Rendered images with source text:
####

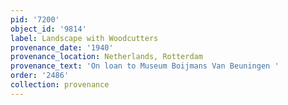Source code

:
 ```yaml
---
pid: '7200'
object_id: '9814'
label: Landscape with Woodcutters
provenance_date: '1940'
provenance_location: Netherlands, Rotterdam
provenance_text: 'On loan to Museum Boijmans Van Beuningen '
order: '2486'
collection: provenance
---
```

####

TASK ITEM: A verbatim copy of every record is to be produced, and pictures are to be excluded from it.

FINISHED EXERCISE:
Source code

:
 ```yaml
---
pid: '7200'
object_id: '9814'
label: Landscape with Woodcutters
provenance_date: '1940'
provenance_location: Netherlands, Rotterdam
provenance_text: 'On loan to Museum Boijmans Van Beuningen '
order: '2486'
collection: provenance
---
```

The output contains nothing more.